What to produce - Reproduce what is written in the records below exactly, and leave out the images.

Raw data -
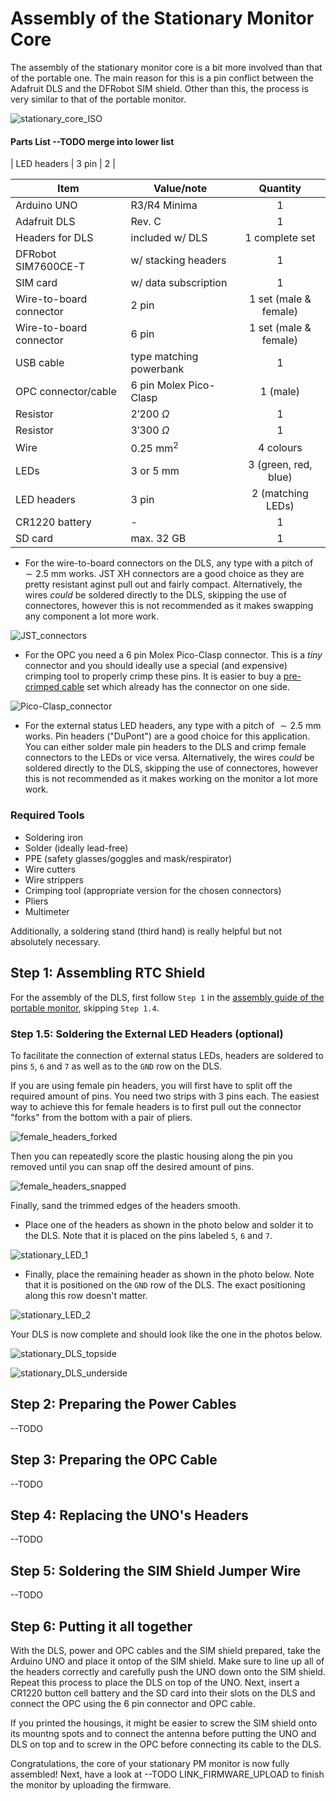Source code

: # Assembly of the Stationary Monitor Core

The assembly of the stationary monitor core is a bit more involved than that of the portable one. The main reason for this is a pin conflict between the Adafruit DLS and the DFRobot SIM shield. Other than this, the process is very similar to that of the portable monitor.

![stationary_core_ISO](https://github.com/Global-Health-Engineering/arduino-opc-portable-and-sationary/blob/main/img/stationary_core_ISO.jpg)

#### Parts List --TODO merge into lower list


| LED headers              | 3 pin              | 2         |


| Item                    | Value/note               | Quantity              |
| ----------------------- | ------------------------ | :-------------------: |
| Arduino UNO             | R3/R4 Minima             | 1                     |
| Adafruit DLS            | Rev. C                   | 1                     |
| Headers for DLS         | included w/ DLS          | 1 complete set        |
| DFRobot SIM7600CE-T     | w/ stacking headers      | 1                     |
| SIM card                | w/ data subscription     | 1                     |
| Wire-to-board connector | 2 pin                    | 1 set (male & female) |
| Wire-to-board connector | 6 pin                    | 1 set (male & female) |
| USB cable               | type matching powerbank  | 1                     |
| OPC connector/cable     | 6 pin Molex Pico-Clasp   | 1 (male)              |
| Resistor                | $2'200 \ \Omega$         | 1                     |
| Resistor                | $3'300 \ \Omega$         | 1                     |
| Wire                    | $0.25 \ \textrm{mm}^2$   | 4 colours             |
| LEDs                    | $3$ or $5 \ \textrm{mm}$ | 3 (green, red, blue)  |
| LED headers             | 3 pin                    | 2 (matching LEDs)     |
| CR1220 battery          | -                        | 1                     |
| SD card                 | max. $32 \ \textrm{GB}$  | 1                     |

- For the wire-to-board connectors on the DLS, any type with a pitch of $\sim 2.5 \ \textrm{mm}$ works. JST XH connectors are a good choice as they are pretty resistant aginst pull out and fairly compact. Alternatively, the wires _could_ be soldered directly to the DLS, skipping the use of connectores, however this is not recommended as it makes swapping any component a lot more work.

![JST_connectors](https://github.com/Global-Health-Engineering/arduino-opc-portable-and-sationary/blob/main/img/JST_connectors.jpg)

- For the OPC you need a 6 pin Molex Pico-Clasp connector. This is a _tiny_ connector and you should ideally use a special (and expensive) crimping tool to properly crimp these pins. It is easier to buy a [pre-crimped cable](https://www.aliexpress.com/item/1005005897060590.html) set which already has the connector on one side.

![Pico-Clasp_connector](https://github.com/Global-Health-Engineering/arduino-opc-portable-and-sationary/blob/main/img/Pico-Clasp_connector.jpg)

- For the external status LED headers, any type with a pitch of $\sim 2.5 \ \textrm{mm}$ works. Pin headers ("DuPont") are a good choice for this application. You can either solder male pin headers to the DLS and crimp female connectors to the LEDs or vice versa. Alternatively, the wires _could_ be soldered directly to the DLS, skipping the use of connectores, however this is not recommended as it makes working on the monitor a lot more work.

### Required Tools

- Soldering iron
- Solder (ideally lead-free)
- PPE (safety glasses/goggles and mask/respirator)
- Wire cutters
- Wire strippers
- Crimping tool (appropriate version for the chosen connectors)
- Pliers
- Multimeter

Additionally, a soldering stand (third hand) is really helpful but not absolutely necessary.

## Step 1: Assembling RTC Shield

For the assembly of the DLS, first follow `Step 1` in the [assembly guide of the portable monitor](portable_assembly.md), skipping `Step 1.4`.

### Step 1.5: Soldering the External LED Headers (optional)

To facilitate the connection of external status LEDs, headers are soldered to pins `5`, `6` and `7` as well as to the `GND` row on the DLS.

If you are using female pin headers, you will first have to split off the required amount of pins. You need two strips with 3 pins each. The easiest way to achieve this for female headers is to first pull out the connector "forks" from the bottom with a pair of pliers.

![female_headers_forked](https://github.com/Global-Health-Engineering/arduino-opc-portable-and-sationary/blob/main/img/female_headers_forked.jpg)

 Then you can repeatedly score the plastic housing along the pin you removed until you can snap off the desired amount of pins.

 ![female_headers_snapped](https://github.com/Global-Health-Engineering/arduino-opc-portable-and-sationary/blob/main/img/female_headers_snapped.jpg)

Finally, sand the trimmed edges of the headers smooth.

 - Place one of the headers as shown in the photo below and solder it to the DLS. Note that it is placed on the pins labeled `5`, `6` and `7`.

![stationary_LED_1](https://github.com/Global-Health-Engineering/arduino-opc-portable-and-sationary/blob/main/img/stationary_LED_1.jpg)

- Finally, place the remaining header as shown in the photo below. Note that it is positioned on the `GND` row of the DLS. The exact positioning along this row doesn't matter.

![stationary_LED_2](https://github.com/Global-Health-Engineering/arduino-opc-portable-and-sationary/blob/main/img/stationary_DLS_topside.jpg)

Your DLS is now complete and should look like the one in the photos below.

![stationary_DLS_topside](https://github.com/Global-Health-Engineering/arduino-opc-portable-and-sationary/blob/main/img/stationary_DLS_topside.jpg)

![stationary_DLS_underside](https://github.com/Global-Health-Engineering/arduino-opc-portable-and-sationary/blob/main/img/stationary_DLS_underside.jpg)

## Step 2: Preparing the Power Cables

--TODO

## Step 3: Preparing the OPC Cable

--TODO

## Step 4: Replacing the UNO's Headers

--TODO

## Step 5: Soldering the SIM Shield Jumper Wire

--TODO

## Step 6: Putting it all together

With the DLS, power and OPC cables and the SIM shield prepared, take the Arduino UNO and place it ontop of the SIM shield. Make sure to line up all of the headers correctly and carefully push the UNO down onto the SIM shield. Repeat this process to place the DLS on top of the UNO. Next, insert a CR1220 button cell battery and the SD card into their slots on the DLS and connect the OPC using the 6 pin connector and OPC cable.

If you printed the housings, it might be easier to screw the SIM shield onto its mountng spots and to connect the antenna before putting the UNO and DLS on top and to screw in the OPC before connecting its cable to the DLS.

Congratulations, the core of your stationary PM monitor is now fully assembled! Next, have a look at --TODO LINK_FIRMWARE_UPLOAD to finish the monitor by uploading the firmware.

Finished exercise -
Source code

: # Assembly of the Stationary Monitor Core

The assembly of the stationary monitor core is a bit more involved than that of the portable one. The main reason for this is a pin conflict between the Adafruit DLS and the DFRobot SIM shield. Other than this, the process is very similar to that of the portable monitor.

![stationary_core_ISO](https://github.com/Global-Health-Engineering/arduino-opc-portable-and-sationary/blob/main/img/stationary_core_ISO.jpg)

#### Parts List --TODO merge into lower list


| LED headers              | 3 pin              | 2         |


| Item                    | Value/note               | Quantity              |
| ----------------------- | ------------------------ | :-------------------: |
| Arduino UNO             | R3/R4 Minima             | 1                     |
| Adafruit DLS            | Rev. C                   | 1                     |
| Headers for DLS         | included w/ DLS          | 1 complete set        |
| DFRobot SIM7600CE-T     | w/ stacking headers      | 1                     |
| SIM card                | w/ data subscription     | 1                     |
| Wire-to-board connector | 2 pin                    | 1 set (male & female) |
| Wire-to-board connector | 6 pin                    | 1 set (male & female) |
| USB cable               | type matching powerbank  | 1                     |
| OPC connector/cable     | 6 pin Molex Pico-Clasp   | 1 (male)              |
| Resistor                | $2'200 \ \Omega$         | 1                     |
| Resistor                | $3'300 \ \Omega$         | 1                     |
| Wire                    | $0.25 \ \textrm{mm}^2$   | 4 colours             |
| LEDs                    | $3$ or $5 \ \textrm{mm}$ | 3 (green, red, blue)  |
| LED headers             | 3 pin                    | 2 (matching LEDs)     |
| CR1220 battery          | -                        | 1                     |
| SD card                 | max. $32 \ \textrm{GB}$  | 1                     |

- For the wire-to-board connectors on the DLS, any type with a pitch of $\sim 2.5 \ \textrm{mm}$ works. JST XH connectors are a good choice as they are pretty resistant aginst pull out and fairly compact. Alternatively, the wires _could_ be soldered directly to the DLS, skipping the use of connectores, however this is not recommended as it makes swapping any component a lot more work.

![JST_connectors](https://github.com/Global-Health-Engineering/arduino-opc-portable-and-sationary/blob/main/img/JST_connectors.jpg)

- For the OPC you need a 6 pin Molex Pico-Clasp connector. This is a _tiny_ connector and you should ideally use a special (and expensive) crimping tool to properly crimp these pins. It is easier to buy a [pre-crimped cable](https://www.aliexpress.com/item/1005005897060590.html) set which already has the connector on one side.

![Pico-Clasp_connector](https://github.com/Global-Health-Engineering/arduino-opc-portable-and-sationary/blob/main/img/Pico-Clasp_connector.jpg)

- For the external status LED headers, any type with a pitch of $\sim 2.5 \ \textrm{mm}$ works. Pin headers ("DuPont") are a good choice for this application. You can either solder male pin headers to the DLS and crimp female connectors to the LEDs or vice versa. Alternatively, the wires _could_ be soldered directly to the DLS, skipping the use of connectores, however this is not recommended as it makes working on the monitor a lot more work.

### Required Tools

- Soldering iron
- Solder (ideally lead-free)
- PPE (safety glasses/goggles and mask/respirator)
- Wire cutters
- Wire strippers
- Crimping tool (appropriate version for the chosen connectors)
- Pliers
- Multimeter

Additionally, a soldering stand (third hand) is really helpful but not absolutely necessary.

## Step 1: Assembling RTC Shield

For the assembly of the DLS, first follow `Step 1` in the [assembly guide of the portable monitor](portable_assembly.md), skipping `Step 1.4`.

### Step 1.5: Soldering the External LED Headers (optional)

To facilitate the connection of external status LEDs, headers are soldered to pins `5`, `6` and `7` as well as to the `GND` row on the DLS.

If you are using female pin headers, you will first have to split off the required amount of pins. You need two strips with 3 pins each. The easiest way to achieve this for female headers is to first pull out the connector "forks" from the bottom with a pair of pliers.

![female_headers_forked](https://github.com/Global-Health-Engineering/arduino-opc-portable-and-sationary/blob/main/img/female_headers_forked.jpg)

 Then you can repeatedly score the plastic housing along the pin you removed until you can snap off the desired amount of pins.

 ![female_headers_snapped](https://github.com/Global-Health-Engineering/arduino-opc-portable-and-sationary/blob/main/img/female_headers_snapped.jpg)

Finally, sand the trimmed edges of the headers smooth.

 - Place one of the headers as shown in the photo below and solder it to the DLS. Note that it is placed on the pins labeled `5`, `6` and `7`.

![stationary_LED_1](https://github.com/Global-Health-Engineering/arduino-opc-portable-and-sationary/blob/main/img/stationary_LED_1.jpg)

- Finally, place the remaining header as shown in the photo below. Note that it is positioned on the `GND` row of the DLS. The exact positioning along this row doesn't matter.

![stationary_LED_2](https://github.com/Global-Health-Engineering/arduino-opc-portable-and-sationary/blob/main/img/stationary_DLS_topside.jpg)

Your DLS is now complete and should look like the one in the photos below.

![stationary_DLS_topside](https://github.com/Global-Health-Engineering/arduino-opc-portable-and-sationary/blob/main/img/stationary_DLS_topside.jpg)

![stationary_DLS_underside](https://github.com/Global-Health-Engineering/arduino-opc-portable-and-sationary/blob/main/img/stationary_DLS_underside.jpg)

## Step 2: Preparing the Power Cables

--TODO

## Step 3: Preparing the OPC Cable

--TODO

## Step 4: Replacing the UNO's Headers

--TODO

## Step 5: Soldering the SIM Shield Jumper Wire

--TODO

## Step 6: Putting it all together

With the DLS, power and OPC cables and the SIM shield prepared, take the Arduino UNO and place it ontop of the SIM shield. Make sure to line up all of the headers correctly and carefully push the UNO down onto the SIM shield. Repeat this process to place the DLS on top of the UNO. Next, insert a CR1220 button cell battery and the SD card into their slots on the DLS and connect the OPC using the 6 pin connector and OPC cable.

If you printed the housings, it might be easier to screw the SIM shield onto its mountng spots and to connect the antenna before putting the UNO and DLS on top and to screw in the OPC before connecting its cable to the DLS.

Congratulations, the core of your stationary PM monitor is now fully assembled! Next, have a look at --TODO LINK_FIRMWARE_UPLOAD to finish the monitor by uploading the firmware.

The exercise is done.